===== SOURCE MATERIAL
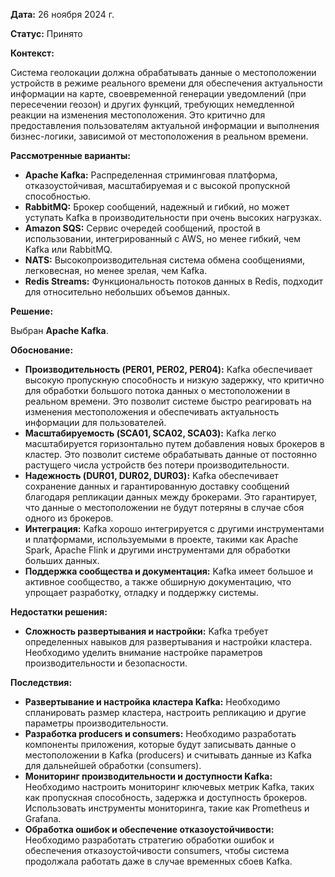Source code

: **Дата:** 26 ноября 2024 г.

**Статус:** Принято

**Контекст:**

Система геолокации должна обрабатывать данные о местоположении устройств в режиме реального времени для обеспечения актуальности информации на карте, своевременной генерации уведомлений (при пересечении геозон) и других функций, требующих немедленной реакции на изменения местоположения. Это критично для предоставления пользователям актуальной информации и выполнения бизнес-логики, зависимой от местоположения в реальном времени.

**Рассмотренные варианты:**

* **Apache Kafka:** Распределенная стриминговая платформа, отказоустойчивая, масштабируемая и с высокой пропускной способностью.
* **RabbitMQ:** Брокер сообщений, надежный и гибкий, но может уступать Kafka в производительности при очень высоких нагрузках.
* **Amazon SQS:** Сервис очередей сообщений, простой в использовании, интегрированный с AWS, но менее гибкий, чем Kafka или RabbitMQ.
* **NATS:** Высокопроизводительная система обмена сообщениями,  легковесная, но менее зрелая, чем Kafka.
* **Redis Streams:** Функциональность потоков данных в Redis, подходит для относительно небольших объемов данных.

**Решение:**

Выбран **Apache Kafka**.

**Обоснование:**

* **Производительность (PER01, PER02, PER04):** Kafka обеспечивает высокую пропускную способность и низкую задержку, что критично для обработки большого потока данных о местоположении в реальном времени. Это позволит системе быстро реагировать на изменения местоположения и обеспечивать актуальность информации для пользователей.
* **Масштабируемость (SCA01, SCA02, SCA03):** Kafka легко масштабируется горизонтально путем добавления новых брокеров в кластер. Это позволит системе обрабатывать данные от постоянно растущего числа устройств без потери производительности.
* **Надежность (DUR01, DUR02, DUR03):** Kafka обеспечивает сохранение данных и гарантированную доставку сообщений благодаря репликации данных между брокерами. Это гарантирует, что данные о местоположении не будут потеряны в случае сбоя одного из брокеров.
* **Интеграция:** Kafka хорошо интегрируется с другими инструментами и платформами, используемыми в проекте, такими как Apache Spark, Apache Flink и другими инструментами для обработки больших данных.
* **Поддержка сообщества и документация:** Kafka имеет большое и активное сообщество, а также обширную документацию, что упрощает разработку, отладку и поддержку системы.

**Недостатки решения:**

* **Сложность развертывания и настройки:** Kafka требует определенных навыков для развертывания и настройки кластера. Необходимо  уделить внимание настройке параметров производительности и безопасности.

**Последствия:**

* **Развертывание и настройка кластера Kafka:**  Необходимо  спланировать  размер  кластера,  настроить  репликацию и другие параметры производительности.
* **Разработка producers и consumers:**  Необходимо разработать компоненты приложения, которые будут записывать данные о местоположении в Kafka (producers) и считывать данные из Kafka для дальнейшей обработки (consumers).
* **Мониторинг производительности и доступности Kafka:** Необходимо  настроить  мониторинг ключевых  метрик  Kafka, таких как пропускная способность, задержка и доступность брокеров. Использовать  инструменты  мониторинга,  такие как Prometheus и Grafana.
* **Обработка ошибок и обеспечение отказоустойчивости:**  Необходимо разработать стратегию обработки ошибок и обеспечения отказоустойчивости  consumers, чтобы  система продолжала  работать  даже в случае временных сбоев Kafka.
==========
# WORK TASK:
Taking the records above line by line, count those that hold the word "настроить"; the number is the entire answer.

# RESULT FOR THIS EXERCISE:
2